Pour cette ex-sympathisante de la gauche radicale, le mécanisme est insidieux. Sa prise de position, qui condamnait à la fois l’attaque du Hamas et le conflit à Gaza, a été interprétée comme un soutien controversé. Elle se dit victime d’une « cancel culture » qui l’a poussée à abandonner sa carrière.
Le klezmer relégué au musée
David Konopnicki a vécu sa propre « déflagration ». Ce guitariste de la scène indépendante souhaitait reformer son trio fusionnant rock alternatif et klezmer, cette musique traditionnelle juive d’Europe de l’Est. Quatre salles parisiennes qui l’accueillaient auparavant ont décliné sa proposition.
Les justifications varient, mais révèlent toutes une même frilosité. Une programmatrice lui confie sans détour : « Si je fais un concert juif, je vais devoir prendre quatre mecs en plus à la sécu. » Un autre responsable de salle tranche simplement : « Je ne fais plus de klezmer. »
Le musicien s’interroge : antisémitisme ou pure crainte sécuritaire ? Son concert a finalement eu lieu au Musée d’art et d’histoire du judaïsme. Une ironie qui ne lui échappe pas : « Je crois quand même pas avoir l’âge d’être dans un musée. »
Un climat de suspicion généralisé
Le malaise dépasse les cas individuels.
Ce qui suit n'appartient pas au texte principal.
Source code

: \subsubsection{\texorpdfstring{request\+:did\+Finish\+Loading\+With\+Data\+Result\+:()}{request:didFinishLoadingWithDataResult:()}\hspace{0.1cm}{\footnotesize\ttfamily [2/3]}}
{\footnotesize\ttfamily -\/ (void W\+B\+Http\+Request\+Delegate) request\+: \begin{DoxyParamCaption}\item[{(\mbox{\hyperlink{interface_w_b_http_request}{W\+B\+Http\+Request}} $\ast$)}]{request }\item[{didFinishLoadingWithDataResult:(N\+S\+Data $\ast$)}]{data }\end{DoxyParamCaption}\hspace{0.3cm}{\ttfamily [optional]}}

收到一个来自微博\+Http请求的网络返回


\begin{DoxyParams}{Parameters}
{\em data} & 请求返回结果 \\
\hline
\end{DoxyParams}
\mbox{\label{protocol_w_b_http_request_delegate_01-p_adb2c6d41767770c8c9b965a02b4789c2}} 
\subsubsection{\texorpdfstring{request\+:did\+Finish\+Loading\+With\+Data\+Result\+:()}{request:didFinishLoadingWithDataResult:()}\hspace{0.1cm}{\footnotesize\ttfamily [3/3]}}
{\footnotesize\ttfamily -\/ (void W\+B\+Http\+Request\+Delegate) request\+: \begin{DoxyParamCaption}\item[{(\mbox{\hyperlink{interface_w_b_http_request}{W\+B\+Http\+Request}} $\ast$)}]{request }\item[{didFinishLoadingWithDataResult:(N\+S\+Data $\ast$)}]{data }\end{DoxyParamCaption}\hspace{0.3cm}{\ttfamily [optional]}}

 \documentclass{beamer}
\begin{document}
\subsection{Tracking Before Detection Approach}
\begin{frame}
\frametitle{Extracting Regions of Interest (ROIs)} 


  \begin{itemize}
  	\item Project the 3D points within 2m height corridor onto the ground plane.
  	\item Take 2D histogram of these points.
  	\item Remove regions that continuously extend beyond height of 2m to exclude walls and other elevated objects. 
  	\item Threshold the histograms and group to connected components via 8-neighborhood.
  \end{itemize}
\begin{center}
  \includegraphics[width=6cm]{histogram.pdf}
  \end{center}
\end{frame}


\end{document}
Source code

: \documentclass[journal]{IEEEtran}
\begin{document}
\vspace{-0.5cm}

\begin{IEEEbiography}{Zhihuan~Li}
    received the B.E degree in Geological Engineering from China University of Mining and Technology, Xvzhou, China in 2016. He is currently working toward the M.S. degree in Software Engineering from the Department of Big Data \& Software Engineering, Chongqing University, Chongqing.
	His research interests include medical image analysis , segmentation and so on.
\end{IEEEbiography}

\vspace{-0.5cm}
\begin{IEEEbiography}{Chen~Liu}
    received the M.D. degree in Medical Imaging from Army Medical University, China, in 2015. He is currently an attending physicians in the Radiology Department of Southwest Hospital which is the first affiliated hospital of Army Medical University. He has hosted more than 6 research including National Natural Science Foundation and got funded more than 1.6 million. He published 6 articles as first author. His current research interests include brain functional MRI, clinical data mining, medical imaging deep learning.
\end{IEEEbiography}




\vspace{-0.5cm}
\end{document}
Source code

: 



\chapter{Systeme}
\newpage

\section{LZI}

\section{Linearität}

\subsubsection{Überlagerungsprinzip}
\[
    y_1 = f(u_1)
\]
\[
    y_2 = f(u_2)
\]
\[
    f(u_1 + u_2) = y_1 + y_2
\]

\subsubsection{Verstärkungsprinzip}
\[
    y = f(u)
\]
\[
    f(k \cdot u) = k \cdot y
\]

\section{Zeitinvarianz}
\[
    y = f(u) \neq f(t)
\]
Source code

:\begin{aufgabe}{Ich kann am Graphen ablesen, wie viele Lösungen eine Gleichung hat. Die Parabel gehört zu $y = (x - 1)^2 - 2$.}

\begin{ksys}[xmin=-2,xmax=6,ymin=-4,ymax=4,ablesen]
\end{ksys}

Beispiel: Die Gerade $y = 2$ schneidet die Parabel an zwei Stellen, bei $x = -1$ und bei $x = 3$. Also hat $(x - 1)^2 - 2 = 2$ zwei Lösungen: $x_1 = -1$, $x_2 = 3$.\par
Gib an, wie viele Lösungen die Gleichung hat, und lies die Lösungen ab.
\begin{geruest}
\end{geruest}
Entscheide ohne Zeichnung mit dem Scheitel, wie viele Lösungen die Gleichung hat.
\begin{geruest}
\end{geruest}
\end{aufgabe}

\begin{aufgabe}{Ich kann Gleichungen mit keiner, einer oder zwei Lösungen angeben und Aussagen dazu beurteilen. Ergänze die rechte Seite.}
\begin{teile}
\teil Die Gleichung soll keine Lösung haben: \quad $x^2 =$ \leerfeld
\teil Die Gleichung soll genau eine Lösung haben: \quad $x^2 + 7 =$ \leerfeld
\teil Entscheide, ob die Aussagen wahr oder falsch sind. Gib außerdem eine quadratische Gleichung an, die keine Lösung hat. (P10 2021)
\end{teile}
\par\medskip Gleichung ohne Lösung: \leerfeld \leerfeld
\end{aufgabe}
Un jazzman parisien reconnu, sous couvert d’anonymat, évoque un « climat pesant » et un « maccarthysme potentiel qui est flippant ». Bien qu’il ne soit pas directement impacté professionnellement, il ressent une pression diffuse liée à son identité juive.
Cette tension traverse toute la société française. Le terme même de « maccarthysme à la française » est devenu une référence partagée, utilisé aussi bien après l’annulation initiale d’un colloque sur la Palestine au Collège de France que dans le monde artistique.
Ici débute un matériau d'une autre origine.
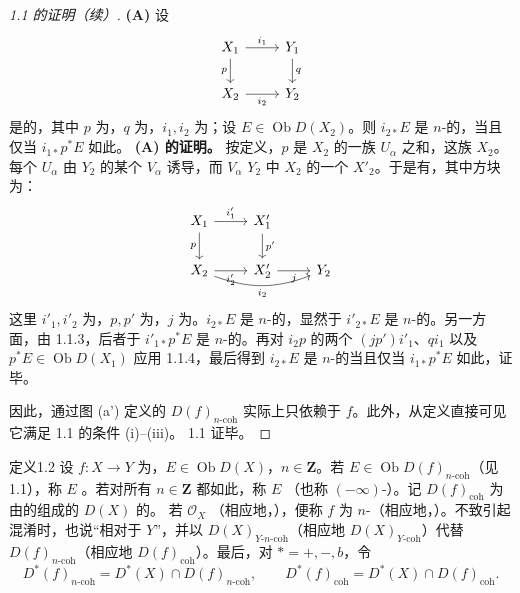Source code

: \begin{proof}[ 1.1 的证明（续）]
\textbf{(A)} 设
\[
\begin{tikzcd}X_1\arrow[r,"i_1"]\arrow[d,"p"']&Y_1\arrow[d,"q"]\\X_2\arrow[r,"i_2"']&Y_2\end{tikzcd}
\]
是的，其中 $p$ 为，$q$ 为，$i_1,i_2$ 为；设 $E\in\operatorname{Ob}D(X_2)$。则 $i_{2*}E$ 是 $n$-的，当且仅当 $i_{1*}p^*E$ 如此。
\textbf{(A) 的证明。} 按定义，$p$ 是 $X_2$ 的一族 $U_\alpha$ 之和，这族 $X_2$。每个 $U_\alpha$ 由 $Y_2$ 的某个 $V_\alpha$ 诱导，而 $V_\alpha$  $Y_2$ 中 $X_2$ 的一个 $X'_2$。于是有，其中方块为：
\[
\begin{tikzcd}X_1\arrow[r,"i'_1"]\arrow[d,"p"']&X'_1\arrow[d,"p'"]&\\X_2\arrow[r,"i'_2"']\arrow[rr,bend right=20,"i_2"']&X'_2\arrow[r,"j"']&Y_2\end{tikzcd}
\]
这里 $i'_1,i'_2$ 为，$p,p'$ 为，$j$ 为。$i_{2*}E$ 是 $n$-的，显然于 $i'_{2*}E$ 是 $n$-的。另一方面，由 1.1.3，后者于 $i'_{1*}p^*E$ 是 $n$-的。再对 $i_2p$ 的两个 $(jp')i'_1$、$qi_1$ 以及 $p^*E\in\operatorname{Ob}D(X_1)$ 应用 1.1.4，最后得到 $i_{2*}E$ 是 $n$-的当且仅当 $i_{1*}p^*E$ 如此，证毕。

因此，通过图 (a') 定义的 $D(f)_{n\text{-coh}}$ 实际上只依赖于 $f$。此外，从定义直接可见它满足 1.1 的条件 (i)--(iii)。 1.1 证毕。
\end{proof}
\begin{SGAresult}{定义}{1.2}
设 $f:X\to Y$ 为，$E\in\operatorname{Ob}D(X)$，$n\in\mathbf Z$。若 $E\in\operatorname{Ob}D(f)_{n\text{-coh}}$（见 1.1），称 $E$ 。若对所有 $n\in\mathbf Z$ 都如此，称 $E$ （也称 $(-\infty)$-）。记 $D(f)_{\mathrm{coh}}$ 为由的组成的 $D(X)$ 的。
若 $\mathcal O_X$ （相应地，），便称 $f$ 为 $n$-（相应地，）。不致引起混淆时，也说“相对于 $Y$”，并以 $D(X)_{Y\text{-}n\text{-coh}}$（相应地 $D(X)_{Y\text{-coh}}$）代替 $D(f)_{n\text{-coh}}$（相应地 $D(f)_{\mathrm{coh}}$）。最后，对 $*=+,-,b$，令
\[
D^*(f)_{n\text{-coh}}=D^*(X)\cap D(f)_{n\text{-coh}},\qquad
D^*(f)_{\mathrm{coh}}=D^*(X)\cap D(f)_{\mathrm{coh}}.
\]
\end{SGAresult}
La sécurité, nouvelle contrainte permanente
Marine Goldwaser, clarinettiste spécialisée dans la culture yiddish, témoigne d’une réalité devenue quotidienne : chaque concert en France, en Allemagne ou en Pologne soulève désormais des questions sécuritaires. Plus troublant encore, elle doit adapter sa communication. « Il faut éviter le mot musique juive, rester un peu dans le brouillard pour ne pas risquer d’être ciblées. »
L’artiste déplore un « amalgame » entre culture yiddish et État d’Israël qui déforme la perception de cette musique issue d’un riche métissage. Elle a même perdu un collaborateur : un musicien avec qui elle avait conçu le projet « Noces yiddish » s’est soudainement retiré après le 7 octobre. Des heures de discussion n’y ont rien changé.
L’invisibilisation comme stratégie
Laurence Haziza, directrice artistique du festival Jazz’n’Klezmer, dont la 23e édition se déroule jusqu’au 23 novembre dans plusieurs villes françaises, observe un phénomène révélateur : une salle partenaire refuse désormais d’afficher le nom de l’événement.
Son constat est cinglant : « On est un festival français de musique juive, pas du tout un festival israélien. Des salles ont sans doute peur pour leur public mais cela déploie une toile perverse d’invisibilité sur certains artistes. »
En parallèle, des artistes israéliens comme le chanteur franco-israélien Amir font l’objet d’appels directs au boycott, tandis que des militants propalestiniens ont récemment perturbé un concert de l’Orchestre philharmonique d’Israël à Paris.
Une fracture profonde
Ces témoignages dessinent les contours d’une fracture qui traverse le monde artistique français. Des musiciens qui se définissent comme pacifistes se sentent « assignés » à des positions qu’ils rejettent. Leur sentiment : payer le prix d’une nuance qui n’a plus sa place dans un débat polarisé.
Difficile de mesurer précisément combien d’artistes juifs partagent cette amertume. Mais leurs récits convergent : un horizon artistique qui s’est rétréci, des portes qui se ferment, et la sensation d’évoluer dans un espace où l’identité culturelle est devenue un handicap professionnel.